WHAT YOU SHOULD DO >> Copy out each line below in which the string "small" appears.

[Stored data]
Segment Open

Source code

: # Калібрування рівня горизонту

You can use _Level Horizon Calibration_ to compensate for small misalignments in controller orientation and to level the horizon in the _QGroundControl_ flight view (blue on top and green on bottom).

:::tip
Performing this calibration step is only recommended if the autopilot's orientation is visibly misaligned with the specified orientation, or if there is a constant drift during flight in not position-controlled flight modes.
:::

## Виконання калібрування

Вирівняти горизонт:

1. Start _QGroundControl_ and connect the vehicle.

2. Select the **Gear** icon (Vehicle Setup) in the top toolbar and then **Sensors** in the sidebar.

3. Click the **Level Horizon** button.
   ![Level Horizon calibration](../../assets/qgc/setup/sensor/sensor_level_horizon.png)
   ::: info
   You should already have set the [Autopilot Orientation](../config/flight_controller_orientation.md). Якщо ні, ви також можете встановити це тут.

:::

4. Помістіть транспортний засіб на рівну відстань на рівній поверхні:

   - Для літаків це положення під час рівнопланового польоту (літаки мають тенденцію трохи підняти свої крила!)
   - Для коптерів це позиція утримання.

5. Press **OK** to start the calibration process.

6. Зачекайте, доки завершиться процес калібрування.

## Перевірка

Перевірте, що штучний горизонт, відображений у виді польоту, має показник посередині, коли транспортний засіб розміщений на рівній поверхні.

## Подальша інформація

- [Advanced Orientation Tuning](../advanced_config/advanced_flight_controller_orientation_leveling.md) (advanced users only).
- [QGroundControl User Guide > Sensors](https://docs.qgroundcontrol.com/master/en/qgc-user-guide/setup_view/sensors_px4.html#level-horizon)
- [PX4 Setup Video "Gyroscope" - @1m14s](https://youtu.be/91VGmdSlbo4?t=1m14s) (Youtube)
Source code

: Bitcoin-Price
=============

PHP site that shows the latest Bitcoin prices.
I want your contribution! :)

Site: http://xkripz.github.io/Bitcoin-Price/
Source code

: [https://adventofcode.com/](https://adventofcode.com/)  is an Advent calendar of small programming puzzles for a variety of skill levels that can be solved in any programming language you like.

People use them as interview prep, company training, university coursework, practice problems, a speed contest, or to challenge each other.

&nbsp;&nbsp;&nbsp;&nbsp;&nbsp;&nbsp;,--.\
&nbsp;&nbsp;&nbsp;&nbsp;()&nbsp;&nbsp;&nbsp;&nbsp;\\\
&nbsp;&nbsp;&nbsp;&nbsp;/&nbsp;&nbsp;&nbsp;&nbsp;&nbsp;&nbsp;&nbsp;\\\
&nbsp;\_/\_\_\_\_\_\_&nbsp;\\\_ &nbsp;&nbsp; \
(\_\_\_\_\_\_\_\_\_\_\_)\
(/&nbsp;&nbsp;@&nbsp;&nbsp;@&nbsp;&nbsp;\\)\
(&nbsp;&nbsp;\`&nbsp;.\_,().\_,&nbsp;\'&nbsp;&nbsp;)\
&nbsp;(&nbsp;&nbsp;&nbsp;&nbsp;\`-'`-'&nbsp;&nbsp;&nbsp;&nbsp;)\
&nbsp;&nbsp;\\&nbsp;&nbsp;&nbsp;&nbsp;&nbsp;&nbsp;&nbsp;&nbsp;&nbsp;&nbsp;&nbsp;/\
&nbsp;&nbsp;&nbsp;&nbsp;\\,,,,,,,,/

Segment Closed

RESPONSE BOX >>
You can use _Level Horizon Calibration_ to compensate for small misalignments in controller orientation and to level the horizon in the _QGroundControl_ flight view (blue on top and green on bottom).
: [https://adventofcode.com/](https://adventofcode.com/)  is an Advent calendar of small programming puzzles for a variety of skill levels that can be solved in any programming language you like.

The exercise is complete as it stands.